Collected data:
BEGIN

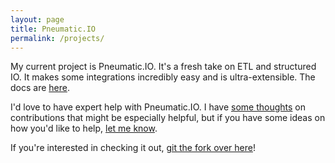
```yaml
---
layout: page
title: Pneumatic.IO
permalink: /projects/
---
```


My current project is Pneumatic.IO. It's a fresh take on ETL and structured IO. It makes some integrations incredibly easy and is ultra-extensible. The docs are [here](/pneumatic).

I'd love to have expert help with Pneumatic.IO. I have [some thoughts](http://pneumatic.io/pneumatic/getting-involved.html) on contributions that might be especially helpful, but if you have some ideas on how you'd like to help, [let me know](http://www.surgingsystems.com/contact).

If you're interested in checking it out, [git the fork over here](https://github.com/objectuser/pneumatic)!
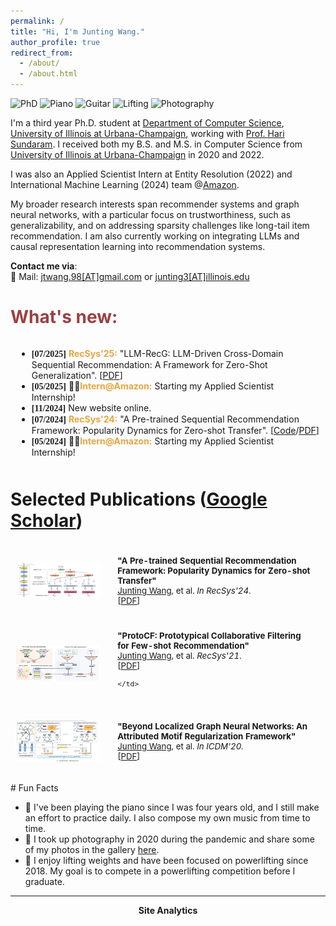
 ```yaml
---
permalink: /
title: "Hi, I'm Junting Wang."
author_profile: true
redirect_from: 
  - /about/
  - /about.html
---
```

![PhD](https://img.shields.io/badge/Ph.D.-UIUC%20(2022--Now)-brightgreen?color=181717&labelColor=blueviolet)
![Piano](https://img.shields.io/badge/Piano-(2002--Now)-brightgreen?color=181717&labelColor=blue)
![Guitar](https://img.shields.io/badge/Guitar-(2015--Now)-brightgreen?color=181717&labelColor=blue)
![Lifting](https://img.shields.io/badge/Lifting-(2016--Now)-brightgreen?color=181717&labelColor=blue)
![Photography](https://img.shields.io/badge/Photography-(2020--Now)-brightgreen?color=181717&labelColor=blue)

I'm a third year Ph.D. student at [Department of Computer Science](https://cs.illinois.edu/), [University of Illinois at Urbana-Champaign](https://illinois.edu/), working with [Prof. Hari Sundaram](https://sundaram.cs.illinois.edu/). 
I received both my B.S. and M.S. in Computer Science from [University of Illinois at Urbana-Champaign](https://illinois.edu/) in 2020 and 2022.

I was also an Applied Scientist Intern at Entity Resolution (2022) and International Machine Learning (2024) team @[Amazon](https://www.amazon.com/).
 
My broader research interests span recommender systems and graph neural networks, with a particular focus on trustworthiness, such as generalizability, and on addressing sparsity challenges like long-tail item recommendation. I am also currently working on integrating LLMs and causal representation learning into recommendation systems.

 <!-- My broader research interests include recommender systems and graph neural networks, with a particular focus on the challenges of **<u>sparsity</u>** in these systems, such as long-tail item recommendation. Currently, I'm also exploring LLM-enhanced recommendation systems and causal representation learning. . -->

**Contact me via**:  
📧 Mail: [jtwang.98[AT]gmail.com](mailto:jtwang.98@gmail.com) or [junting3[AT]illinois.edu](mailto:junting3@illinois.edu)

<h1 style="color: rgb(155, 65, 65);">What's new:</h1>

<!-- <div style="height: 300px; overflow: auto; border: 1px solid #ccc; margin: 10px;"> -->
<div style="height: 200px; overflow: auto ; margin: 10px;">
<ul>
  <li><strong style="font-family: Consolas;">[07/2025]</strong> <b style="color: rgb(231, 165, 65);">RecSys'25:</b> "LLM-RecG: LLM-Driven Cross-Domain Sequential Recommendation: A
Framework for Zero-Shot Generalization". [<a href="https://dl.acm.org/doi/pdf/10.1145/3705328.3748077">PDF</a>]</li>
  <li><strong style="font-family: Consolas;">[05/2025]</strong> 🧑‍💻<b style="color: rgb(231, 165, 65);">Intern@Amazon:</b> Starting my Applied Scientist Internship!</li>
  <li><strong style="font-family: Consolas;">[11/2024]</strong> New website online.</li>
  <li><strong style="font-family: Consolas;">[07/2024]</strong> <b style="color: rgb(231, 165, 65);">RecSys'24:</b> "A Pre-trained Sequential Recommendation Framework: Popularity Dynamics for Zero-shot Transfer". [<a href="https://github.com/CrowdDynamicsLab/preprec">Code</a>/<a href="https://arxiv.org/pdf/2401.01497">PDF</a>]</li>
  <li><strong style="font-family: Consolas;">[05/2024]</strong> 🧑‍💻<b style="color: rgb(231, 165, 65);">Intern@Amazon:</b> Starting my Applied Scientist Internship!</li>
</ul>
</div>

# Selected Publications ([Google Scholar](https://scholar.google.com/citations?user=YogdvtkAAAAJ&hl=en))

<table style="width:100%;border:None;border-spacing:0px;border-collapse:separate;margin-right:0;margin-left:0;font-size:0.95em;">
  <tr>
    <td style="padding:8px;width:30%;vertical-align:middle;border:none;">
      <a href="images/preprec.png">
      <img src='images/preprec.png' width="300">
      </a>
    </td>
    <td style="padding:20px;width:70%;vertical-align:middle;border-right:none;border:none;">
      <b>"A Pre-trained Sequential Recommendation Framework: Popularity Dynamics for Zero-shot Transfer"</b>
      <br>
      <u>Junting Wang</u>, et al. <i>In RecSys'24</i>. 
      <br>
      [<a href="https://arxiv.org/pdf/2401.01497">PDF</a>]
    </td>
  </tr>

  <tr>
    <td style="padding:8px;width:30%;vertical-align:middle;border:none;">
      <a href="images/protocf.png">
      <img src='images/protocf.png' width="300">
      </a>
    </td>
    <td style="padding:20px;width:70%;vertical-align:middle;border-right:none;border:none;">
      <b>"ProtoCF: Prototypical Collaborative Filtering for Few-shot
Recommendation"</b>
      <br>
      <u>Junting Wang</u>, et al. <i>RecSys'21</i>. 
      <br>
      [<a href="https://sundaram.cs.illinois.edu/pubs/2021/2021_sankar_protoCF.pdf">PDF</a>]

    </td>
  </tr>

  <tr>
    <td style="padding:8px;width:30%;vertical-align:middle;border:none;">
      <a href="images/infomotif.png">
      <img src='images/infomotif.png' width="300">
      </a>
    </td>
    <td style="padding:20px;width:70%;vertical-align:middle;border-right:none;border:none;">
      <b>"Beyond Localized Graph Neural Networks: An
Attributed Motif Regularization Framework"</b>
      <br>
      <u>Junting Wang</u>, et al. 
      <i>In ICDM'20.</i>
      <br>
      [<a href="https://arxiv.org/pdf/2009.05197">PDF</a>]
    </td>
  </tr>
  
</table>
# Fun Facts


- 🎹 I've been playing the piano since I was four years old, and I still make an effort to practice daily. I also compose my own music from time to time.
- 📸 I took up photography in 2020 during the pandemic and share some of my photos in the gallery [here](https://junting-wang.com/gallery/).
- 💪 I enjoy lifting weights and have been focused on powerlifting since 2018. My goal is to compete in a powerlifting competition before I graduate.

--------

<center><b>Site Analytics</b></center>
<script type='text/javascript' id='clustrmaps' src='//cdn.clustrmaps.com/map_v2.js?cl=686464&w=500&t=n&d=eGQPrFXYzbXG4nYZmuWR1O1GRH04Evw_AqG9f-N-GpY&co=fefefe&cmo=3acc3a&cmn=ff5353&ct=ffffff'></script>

END

WHAT TO PRODUCE:
Exactly what appears in the records above must be returned, apart from the pictures.

REPLY TO THE TASK:
```yaml
---
layout: page
title: Pneumatic.IO
permalink: /projects/
---
```


My current project is Pneumatic.IO. It's a fresh take on ETL and structured IO. It makes some integrations incredibly easy and is ultra-extensible. The docs are [here](/pneumatic).

I'd love to have expert help with Pneumatic.IO. I have [some thoughts](http://pneumatic.io/pneumatic/getting-involved.html) on contributions that might be especially helpful, but if you have some ideas on how you'd like to help, [let me know](http://www.surgingsystems.com/contact).

If you're interested in checking it out, [git the fork over here](https://github.com/objectuser/pneumatic)!
 ```yaml
---
permalink: /
title: "Hi, I'm Junting Wang."
author_profile: true
redirect_from: 
  - /about/
  - /about.html
---
```

![PhD](https://img.shields.io/badge/Ph.D.-UIUC%20(2022--Now)-brightgreen?color=181717&labelColor=blueviolet)
![Piano](https://img.shields.io/badge/Piano-(2002--Now)-brightgreen?color=181717&labelColor=blue)
![Guitar](https://img.shields.io/badge/Guitar-(2015--Now)-brightgreen?color=181717&labelColor=blue)
![Lifting](https://img.shields.io/badge/Lifting-(2016--Now)-brightgreen?color=181717&labelColor=blue)
![Photography](https://img.shields.io/badge/Photography-(2020--Now)-brightgreen?color=181717&labelColor=blue)

I'm a third year Ph.D. student at [Department of Computer Science](https://cs.illinois.edu/), [University of Illinois at Urbana-Champaign](https://illinois.edu/), working with [Prof. Hari Sundaram](https://sundaram.cs.illinois.edu/). 
I received both my B.S. and M.S. in Computer Science from [University of Illinois at Urbana-Champaign](https://illinois.edu/) in 2020 and 2022.

I was also an Applied Scientist Intern at Entity Resolution (2022) and International Machine Learning (2024) team @[Amazon](https://www.amazon.com/).
 
My broader research interests span recommender systems and graph neural networks, with a particular focus on trustworthiness, such as generalizability, and on addressing sparsity challenges like long-tail item recommendation. I am also currently working on integrating LLMs and causal representation learning into recommendation systems.

 <!-- My broader research interests include recommender systems and graph neural networks, with a particular focus on the challenges of **<u>sparsity</u>** in these systems, such as long-tail item recommendation. Currently, I'm also exploring LLM-enhanced recommendation systems and causal representation learning. . -->

**Contact me via**:  
📧 Mail: [jtwang.98[AT]gmail.com](mailto:jtwang.98@gmail.com) or [junting3[AT]illinois.edu](mailto:junting3@illinois.edu)

<h1 style="color: rgb(155, 65, 65);">What's new:</h1>

<!-- <div style="height: 300px; overflow: auto; border: 1px solid #ccc; margin: 10px;"> -->
<div style="height: 200px; overflow: auto ; margin: 10px;">
<ul>
  <li><strong style="font-family: Consolas;">[07/2025]</strong> <b style="color: rgb(231, 165, 65);">RecSys'25:</b> "LLM-RecG: LLM-Driven Cross-Domain Sequential Recommendation: A
Framework for Zero-Shot Generalization". [<a href="https://dl.acm.org/doi/pdf/10.1145/3705328.3748077">PDF</a>]</li>
  <li><strong style="font-family: Consolas;">[05/2025]</strong> 🧑‍💻<b style="color: rgb(231, 165, 65);">Intern@Amazon:</b> Starting my Applied Scientist Internship!</li>
  <li><strong style="font-family: Consolas;">[11/2024]</strong> New website online.</li>
  <li><strong style="font-family: Consolas;">[07/2024]</strong> <b style="color: rgb(231, 165, 65);">RecSys'24:</b> "A Pre-trained Sequential Recommendation Framework: Popularity Dynamics for Zero-shot Transfer". [<a href="https://github.com/CrowdDynamicsLab/preprec">Code</a>/<a href="https://arxiv.org/pdf/2401.01497">PDF</a>]</li>
  <li><strong style="font-family: Consolas;">[05/2024]</strong> 🧑‍💻<b style="color: rgb(231, 165, 65);">Intern@Amazon:</b> Starting my Applied Scientist Internship!</li>
</ul>
</div>

# Selected Publications ([Google Scholar](https://scholar.google.com/citations?user=YogdvtkAAAAJ&hl=en))

<table style="width:100%;border:None;border-spacing:0px;border-collapse:separate;margin-right:0;margin-left:0;font-size:0.95em;">
  <tr>
    <td style="padding:8px;width:30%;vertical-align:middle;border:none;">
      <a href="images/preprec.png">
      <img src='images/preprec.png' width="300">
      </a>
    </td>
    <td style="padding:20px;width:70%;vertical-align:middle;border-right:none;border:none;">
      <b>"A Pre-trained Sequential Recommendation Framework: Popularity Dynamics for Zero-shot Transfer"</b>
      <br>
      <u>Junting Wang</u>, et al. <i>In RecSys'24</i>. 
      <br>
      [<a href="https://arxiv.org/pdf/2401.01497">PDF</a>]
    </td>
  </tr>

  <tr>
    <td style="padding:8px;width:30%;vertical-align:middle;border:none;">
      <a href="images/protocf.png">
      <img src='images/protocf.png' width="300">
      </a>
    </td>
    <td style="padding:20px;width:70%;vertical-align:middle;border-right:none;border:none;">
      <b>"ProtoCF: Prototypical Collaborative Filtering for Few-shot
Recommendation"</b>
      <br>
      <u>Junting Wang</u>, et al. <i>RecSys'21</i>. 
      <br>
      [<a href="https://sundaram.cs.illinois.edu/pubs/2021/2021_sankar_protoCF.pdf">PDF</a>]

    </td>
  </tr>

  <tr>
    <td style="padding:8px;width:30%;vertical-align:middle;border:none;">
      <a href="images/infomotif.png">
      <img src='images/infomotif.png' width="300">
      </a>
    </td>
    <td style="padding:20px;width:70%;vertical-align:middle;border-right:none;border:none;">
      <b>"Beyond Localized Graph Neural Networks: An
Attributed Motif Regularization Framework"</b>
      <br>
      <u>Junting Wang</u>, et al. 
      <i>In ICDM'20.</i>
      <br>
      [<a href="https://arxiv.org/pdf/2009.05197">PDF</a>]
    </td>
  </tr>
  
</table>
# Fun Facts


- 🎹 I've been playing the piano since I was four years old, and I still make an effort to practice daily. I also compose my own music from time to time.
- 📸 I took up photography in 2020 during the pandemic and share some of my photos in the gallery [here](https://junting-wang.com/gallery/).
- 💪 I enjoy lifting weights and have been focused on powerlifting since 2018. My goal is to compete in a powerlifting competition before I graduate.

--------

<center><b>Site Analytics</b></center>
<script type='text/javascript' id='clustrmaps' src='//cdn.clustrmaps.com/map_v2.js?cl=686464&w=500&t=n&d=eGQPrFXYzbXG4nYZmuWR1O1GRH04Evw_AqG9f-N-GpY&co=fefefe&cmo=3acc3a&cmn=ff5353&ct=ffffff'></script>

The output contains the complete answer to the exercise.